A systematic random sampling of eligible patients was performed sequentially using every 2nd interval from the list of those who were present on each day of the clinic until the desired sample size was achieved. Thereafter, individuals selected were informed of the objectives of the study. Eligible participants who refused to participate were replaced with other patients who consented and signed the consent form before administration of instruments for data collection. Detailed information was also provided to those who sought further explanation on the various forms of ARTs under investigation through the use of animations and pictorials. An average of 10 respondents was interviewed every clinic day for 6 weeks. A total of 255 patients were approached and invited to participate in the study. Of this number, 220 consented to participate, giving 88% response rate. Four trained interviewers conducted face-to-face interviews with study participants. Training of interviewers consisted of inter-personal communication, interview techniques, and ethical considerations. Interviewers’ skills were verified through the display of a well-coordinated demonstration and return-demonstration skills. They also completed and signed confidentiality forms before the commencement of the study.

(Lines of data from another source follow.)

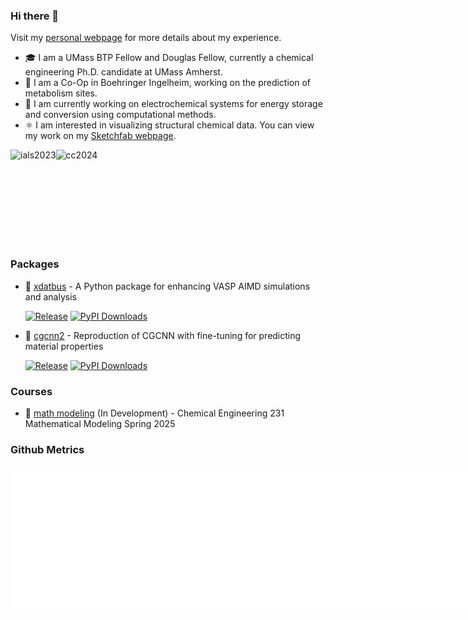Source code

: ### Hi there 👋

Visit my [personal webpage](https://jcwang.org/) for more details about my experience.

- 🎓 I am a UMass BTP Fellow and Douglas Fellow, currently a chemical engineering Ph.D. candidate at UMass Amherst.
- 💊 I am a Co-Op in Boehringer Ingelheim, working on the prediction of metabolism sites.
- 🔋 I am currently working on electrochemical systems for energy storage and conversion using computational methods.
- ⚛️ I am interested in visualizing structural chemical data. You can view my work on my [Sketchfab webpage](https://sketchfab.com/gur0bi).

<div style="display: flex; align-items: center;">
  <img height="150" alt="ials2023" src="https://jcwang.org/photo/ials2023.jpg">
  <img height="150" alt="cc2024" src="https://jcwang.org/photo/cc2024.png">
</div>

### Packages

- 🚌 [xdatbus](https://github.com/jcwang587/xdatbus) - A Python package for enhancing VASP AIMD simulations and analysis

  [![Release](https://img.shields.io/github/v/release/jcwang587/xdatbus)](https://github.com/jcwang587/xdatbus/releases)
  [![PyPI Downloads](https://img.shields.io/pypi/dm/xdatbus?logo=pypi&logoColor=white&color=blue&label=PyPI)](https://pypi.org/project/xdatbus)

- 🔮 [cgcnn2](https://github.com/jcwang587/cgcnn2) - Reproduction of CGCNN with fine-tuning for predicting material properties

  [![Release](https://img.shields.io/github/v/release/jcwang587/cgcnn2)](https://github.com/jcwang587/cgcnn2/releases)
  [![PyPI Downloads](https://img.shields.io/pypi/dm/cgcnn2?logo=pypi&logoColor=white&color=blue&label=PyPI)](https://pypi.org/project/cgcnn2)

### Courses

- 📝 [math modeling](https://jcwang.org/math-modeling) (In Development) - Chemical Engineering 231 Mathematical Modeling Spring 2025

<!--
Here are some ideas to get you started:

- 🔭 I’m currently working on ...
- 🌱 I’m currently learning ...
- 👯 I’m looking to collaborate on ...
- 🤔 I’m looking for help with ...
- 💬 Ask me about ...
- 📫 How to reach me: ...
- 😄 Pronouns: ...
- ⚡ Fun fact: ...
-->

### Github Metrics

<div style="display: flex; align-items: center;">
  <img width="395" alt="languages" src="/languages.svg">
  <img width="395" alt="base" src="/base.svg">
</div>
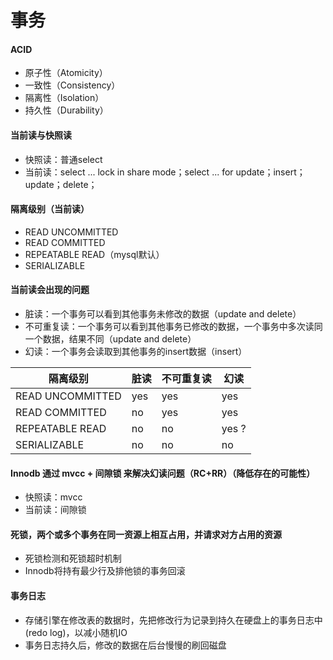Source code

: # 事务

#### ACID
+ 原子性（Atomicity）
+ 一致性（Consistency）
+ 隔离性（Isolation）
+ 持久性（Durability）

#### 当前读与快照读
+ 快照读：普通select
+ 当前读：select ... lock in share mode；select ... for update；insert；update；delete；

#### 隔离级别（当前读）
+ READ UNCOMMITTED
+ READ COMMITTED
+ REPEATABLE READ（mysql默认）
+ SERIALIZABLE

#### 当前读会出现的问题
+ 脏读：一个事务可以看到其他事务未修改的数据（update and delete）
+ 不可重复读：一个事务可以看到其他事务已修改的数据，一个事务中多次读同一个数据，结果不同（update and delete）
+ 幻读：一个事务会读取到其他事务的insert数据（insert）

| 隔离级别         | 脏读  | 不可重复读 | 幻读   |
| ----           | ---- | ----     | ----  |
|READ UNCOMMITTED| yes  | yes      | yes   |
|READ COMMITTED  | no   | yes      | yes   |
|REPEATABLE READ | no   | no       | yes ? |
|SERIALIZABLE    | no   | no       | no    |

#### Innodb 通过 mvcc + 间隙锁 来解决幻读问题（RC+RR）（降低存在的可能性）
+ 快照读：mvcc
+ 当前读：间隙锁

#### 死锁，两个或多个事务在同一资源上相互占用，并请求对方占用的资源
+ 死锁检测和死锁超时机制
+ Innodb将持有最少行及排他锁的事务回滚

#### 事务日志
+ 存储引擎在修改表的数据时，先把修改行为记录到持久在硬盘上的事务日志中(redo log)，以减小随机IO
+ 事务日志持久后，修改的数据在后台慢慢的刷回磁盘
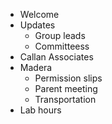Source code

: - Welcome
- Updates
  - Group leads
  - Committeess
- Callan Associates
- Madera
  - Permission slips
  - Parent meeting
  - Transportation
- Lab hours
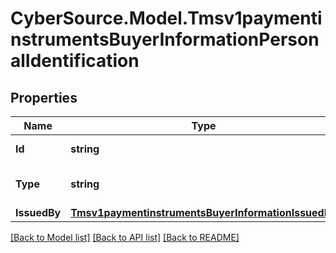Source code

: # CyberSource.Model.Tmsv1paymentinstrumentsBuyerInformationPersonalIdentification
## Properties

Name | Type | Description | Notes
------------ | ------------- | ------------- | -------------
**Id** | **string** | Identification Number. | [optional] 
**Type** | **string** | Type of personal identification. | [optional] 
**IssuedBy** | [**Tmsv1paymentinstrumentsBuyerInformationIssuedBy**](Tmsv1paymentinstrumentsBuyerInformationIssuedBy.md) |  | [optional] 

[[Back to Model list]](../README.md#documentation-for-models) [[Back to API list]](../README.md#documentation-for-api-endpoints) [[Back to README]](../README.md)

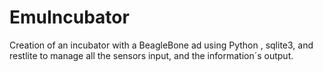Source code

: EmuIncubator
============

Creation of an incubator with a BeagleBone ad using Python , sqlite3, and restlite to manage all the sensors input, and the information´s output.
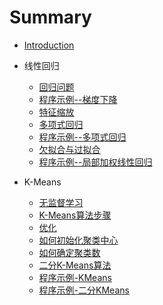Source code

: # Summary

* [Introduction](README.md)
* 线性回归
  * [回归问题](线性回归/articles/回归问题.md)
  * [程序示例--梯度下降](线性回归/codes/梯度下降.md)
  * [特征缩放](线性回归/articles/特征缩放.md)
  * [多项式回归](线性回归/articles/多项式回归.md)
  * [程序示例--多项式回归](线性回归/codes/多项式回归.md)
  * [欠拟合与过拟合](线性回归/articles/欠拟合与过拟合.md)
  * [程序示例--局部加权线性回归](线性回归/codes/局部加权线性回归.md)

* K-Means
  * [无监督学习](KMeans/articles/无监督学习.md)
  * [K-Means算法步骤](KMeans/articles/K-Means算法步骤.md)
  * [优化](KMeans/articles/优化.md)
  * [如何初始化聚类中心](KMeans/articles/如何初始化聚类中心.md)
  * [如何确定聚类数](KMeans/articles/如何确定聚类数.md)
  * [二分K-Means算法](KMeans/articles/二分KMeans算法.md)
  * [程序示例-KMeans](KMeans/codes/KMeans.md)
  * [程序示例-二分KMeans](KMeans/codes/二分KMeans.md)


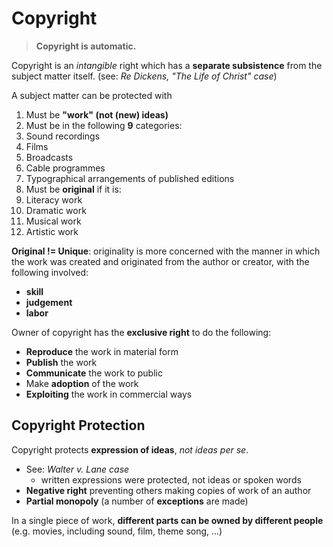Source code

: # Copyright

> **Copyright is automatic.**

Copyright is an _intangible_ right which has a **separate subsistence** from the subject matter itself. (see: _Re Dickens, "The Life of Christ" case_)

A subject matter can be protected with

1. Must be **"work" (not (new) ideas)**
2. Must be in the following **9** categories: <!-- ??? -->
  1. Sound recordings
  2. Films
  3. Broadcasts
  4. Cable programmes
  5. Typographical arrangements of published editions
3. Must be **original** if it is:
  6. Literacy work
  7. Dramatic work
  8. Musical work
  9. Artistic work

**Original != Unique**: originality is more concerned with the manner in which the work was created and originated from the author or creator, with the following involved:

- **skill**
- **judgement**
- **labor**

Owner of copyright has the **exclusive right** to do the following:

- **Reproduce** the work in material form
- **Publish** the work
- **Communicate** the work to public
- Make **adoption** of the work
- **Exploiting** the work in commercial ways

## Copyright Protection

Copyright protects **expression of ideas**, _not ideas per se_.

- See: _Walter v. Lane case_
  - written expressions were protected, not ideas or spoken words
- **Negative right** preventing others making copies of work of an author
- **Partial monopoly** (a number of **exceptions** are made)

In a single piece of work, **different parts can be owned by different people** (e.g. movies, including sound, film, theme song, ...)
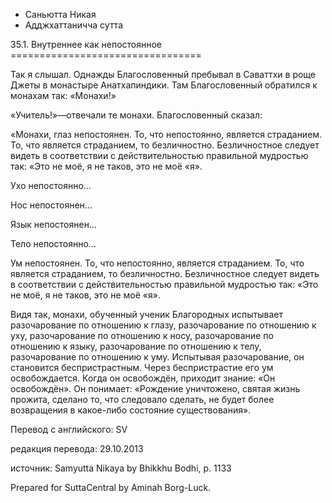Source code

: 









* Саньютта Никая
* Адджхаттаничча сутта


35\.1\. Внутреннее как непостоянное
\=\=\=\=\=\=\=\=\=\=\=\=\=\=\=\=\=\=\=\=\=\=\=\=\=\=\=\=\=\=\=\=\=



Так я слышал\. Однажды Благословенный пребывал в Саваттхи в роще Джеты в монастыре Анатхапиндики\. Там Благословенный обратился к монахам так: «Монахи\!»


«Учитель\!»—отвечали те монахи\. Благословенный сказал:


«Монахи, глаз непостоянен\. То, что непостоянно, является страданием\. То, что является страданием, то безличностно\. Безличностное следует видеть в соответствии с действительностью правильной мудростью так: «Это не моё, я не таков, это не моё «я»\.


Ухо непостоянно…


Нос непостоянен…


Язык непостоянен…


Тело непостоянно…


Ум непостоянен\. То, что непостоянно, является страданием\. То, что является страданием, то безличностно\. Безличностное следует видеть в соответствии с действительностью правильной мудростью так: «Это не моё, я не таков, это не моё «я»\.


Видя так, монахи, обученный ученик Благородных испытывает разочарование по отношению к глазу, разочарование по отношению к уху, разочарование по отношению к носу, разочарование по отношению к языку, разочарование по отношению к телу, разочарование по отношению к уму\. Испытывая разочарование, он становится беспристрастным\. Через беспристрастие его ум освобождается\. Когда он освобождён, приходит знание: «Он освобождён»\. Он понимает: «Рождение уничтожено, святая жизнь прожита, сделано то, что следовало сделать, не будет более возвращения в какое\-либо состояние существования»\.



Перевод с английского: SV


редакция перевода: 29\.10\.2013


источник: Samyutta Nikaya by Bhikkhu Bodhi, p\. 1133


Prepared for SuttaCentral by Aminah Borg\-Luck\.






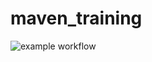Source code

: # maven_training

![example workflow](https://github.com/palpatoune/maven_training/actions/workflows/build.yml/badge.svg)

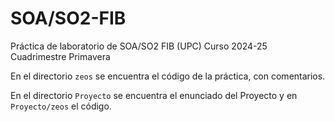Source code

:# SOA/SO2-FIB
Práctica de laboratorio de SOA/SO2 FIB (UPC) Curso 2024-25 Cuadrimestre Primavera  

En el directorio `zeos` se encuentra el código de la práctica, con comentarios.  

En el directorio `Proyecto` se encuentra el enunciado del Proyecto y en `Proyecto/zeos` el código.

Measures and Data Management
A validated interviewer-administered semi-structured questionnaire (both English and Yoruba versions) was used for data collection. The questionnaire consisted of four sections on demographic characteristics, history of infertility, attitude towards and willingness to utilise ARTs. The questionnaire was pre-tested to establish its reliability; the Cronbach’s Alpha correlation coefficient of the instrument was 0.744. Each questionnaire was checked in the field for completeness. They were later sorted, cleaned, coded and entered into a computer; analysis was performed using the IBM/Statistical Package for Social Sciences (IBM/SPSS) version 22 software. The analysis consisted of descriptive and inferential statistics (Chi-square test) with a level of the significant set at p<0.05. Likert scale was adopted in developing a 9-point attitude scale with four options ‘agree’, ‘disagree’, ‘undecided’ and ‘no response’ used to assess attitude. All positive attitude statements were allotted 1 point while all negative attitude statements were allotted 0. Scores <4 and >4 were categorised as negative and positive attitudes respectively.
Ethics approval was obtained from the Oyo State Ministry of Health Research Ethical Review Committee, Ibadan, Nigeria (AD 13/479). Written informed consent was obtained from each participant after explaining the objectives of the study, the procedures involved, assurance of confidentiality and that participation is voluntary.
Socio-demographic characteristics of respondents
The demographic profile of the study participants is shown in Table 1. The ages ranged from 22 to 55 years with a mean age of 34.38 years, with a standard deviation of ± 6.5. More than half (57.4%) belonged to the 30-39 years of age group. Most (92.1%) participants were Yoruba, 88.6% were female and almost all (98.5%) were married. Half (50.0%) of the respondents were Muslims. Slightly more than half (55.5%) had tertiary school education while only 59.4% were traders/artisans.